→ **Goal of the exercise**
The lines to return begin at the one containing "- Applies any" and end at the final line of the material; output them exactly and only them.

→ **Material shown**

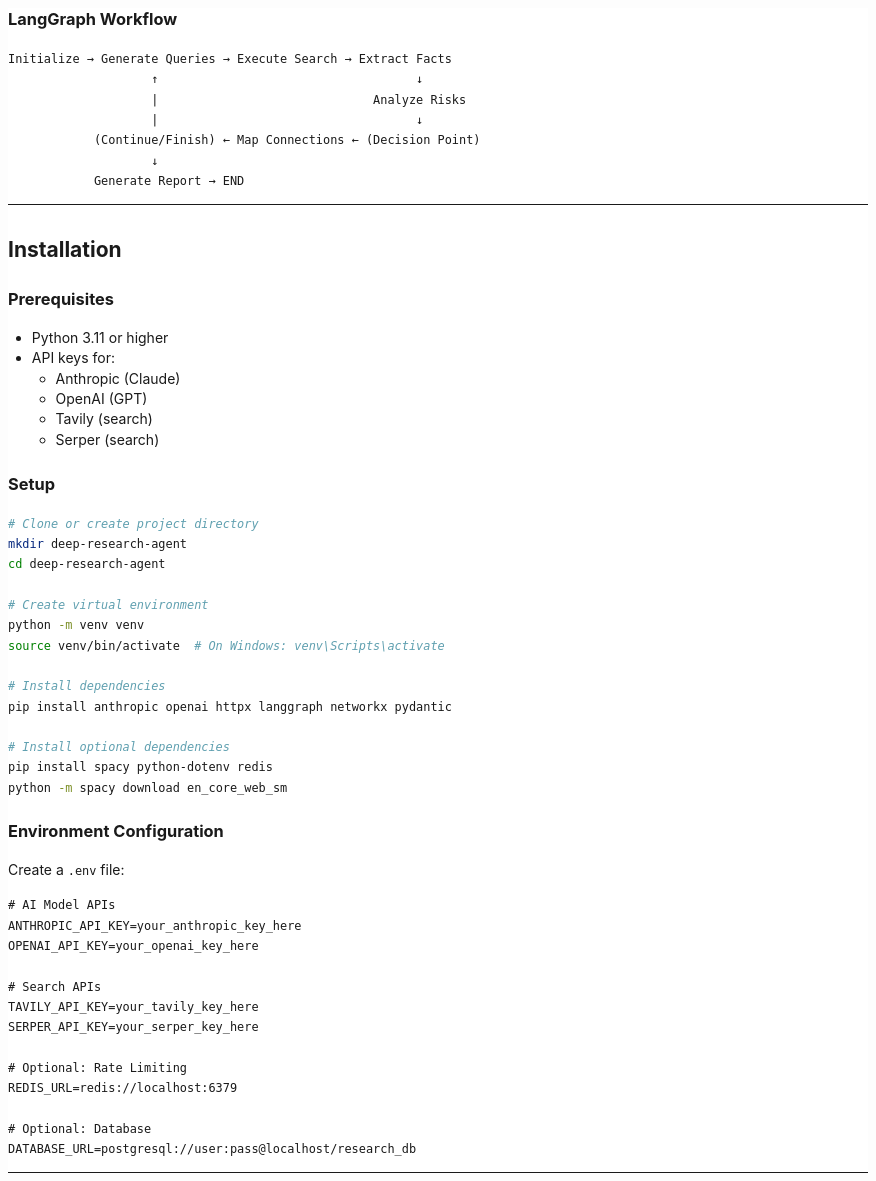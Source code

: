 ### LangGraph Workflow

```
Initialize → Generate Queries → Execute Search → Extract Facts
                    ↑                                    ↓
                    |                              Analyze Risks
                    |                                    ↓
            (Continue/Finish) ← Map Connections ← (Decision Point)
                    ↓
            Generate Report → END
```

---

## Installation

### Prerequisites

- Python 3.11 or higher
- API keys for:
  - Anthropic (Claude)
  - OpenAI (GPT)
  - Tavily (search)
  - Serper (search)

### Setup

```bash
# Clone or create project directory
mkdir deep-research-agent
cd deep-research-agent

# Create virtual environment
python -m venv venv
source venv/bin/activate  # On Windows: venv\Scripts\activate

# Install dependencies
pip install anthropic openai httpx langgraph networkx pydantic

# Install optional dependencies
pip install spacy python-dotenv redis
python -m spacy download en_core_web_sm
```

### Environment Configuration

Create a `.env` file:

```env
# AI Model APIs
ANTHROPIC_API_KEY=your_anthropic_key_here
OPENAI_API_KEY=your_openai_key_here

# Search APIs
TAVILY_API_KEY=your_tavily_key_here
SERPER_API_KEY=your_serper_key_here

# Optional: Rate Limiting
REDIS_URL=redis://localhost:6379

# Optional: Database
DATABASE_URL=postgresql://user:pass@localhost/research_db
```

---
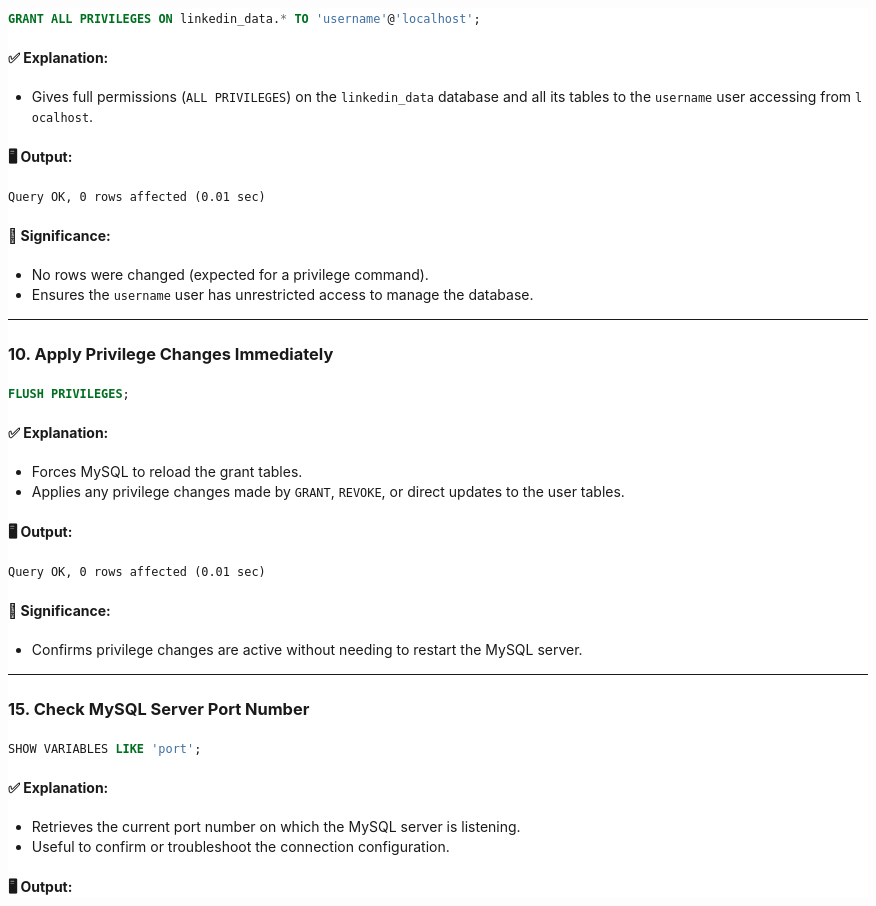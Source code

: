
 ```sql
GRANT ALL PRIVILEGES ON linkedin_data.* TO 'username'@'localhost';
```

#### ✅ **Explanation:**

- Gives full permissions (`ALL PRIVILEGES`) on the `linkedin_data` database and all its tables to the `username` user accessing from `localhost`.

#### 🖥️ **Output:**

```
Query OK, 0 rows affected (0.01 sec)
```

#### 🔎 **Significance:**

- No rows were changed (expected for a privilege command).
- Ensures the `username` user has unrestricted access to manage the database.

---

### 10. **Apply Privilege Changes Immediately**

```sql
FLUSH PRIVILEGES;
```

#### ✅ **Explanation:**

- Forces MySQL to reload the grant tables.
- Applies any privilege changes made by `GRANT`, `REVOKE`, or direct updates to the user tables.

#### 🖥️ **Output:**

```
Query OK, 0 rows affected (0.01 sec)
```

#### 🔎 **Significance:**

- Confirms privilege changes are active without needing to restart the MySQL server.

---

### 15. **Check MySQL Server Port Number**

```sql
SHOW VARIABLES LIKE 'port';
```

#### ✅ **Explanation:**

- Retrieves the current port number on which the MySQL server is listening.
- Useful to confirm or troubleshoot the connection configuration.

#### 🖥️ **Output:**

→ **Your solution**
- Applies any privilege changes made by `GRANT`, `REVOKE`, or direct updates to the user tables.

#### 🖥️ **Output:**

```
Query OK, 0 rows affected (0.01 sec)
```

#### 🔎 **Significance:**

- Confirms privilege changes are active without needing to restart the MySQL server.

---

### 15. **Check MySQL Server Port Number**

```sql
SHOW VARIABLES LIKE 'port';
```

#### ✅ **Explanation:**

- Retrieves the current port number on which the MySQL server is listening.
- Useful to confirm or troubleshoot the connection configuration.

#### 🖥️ **Output:**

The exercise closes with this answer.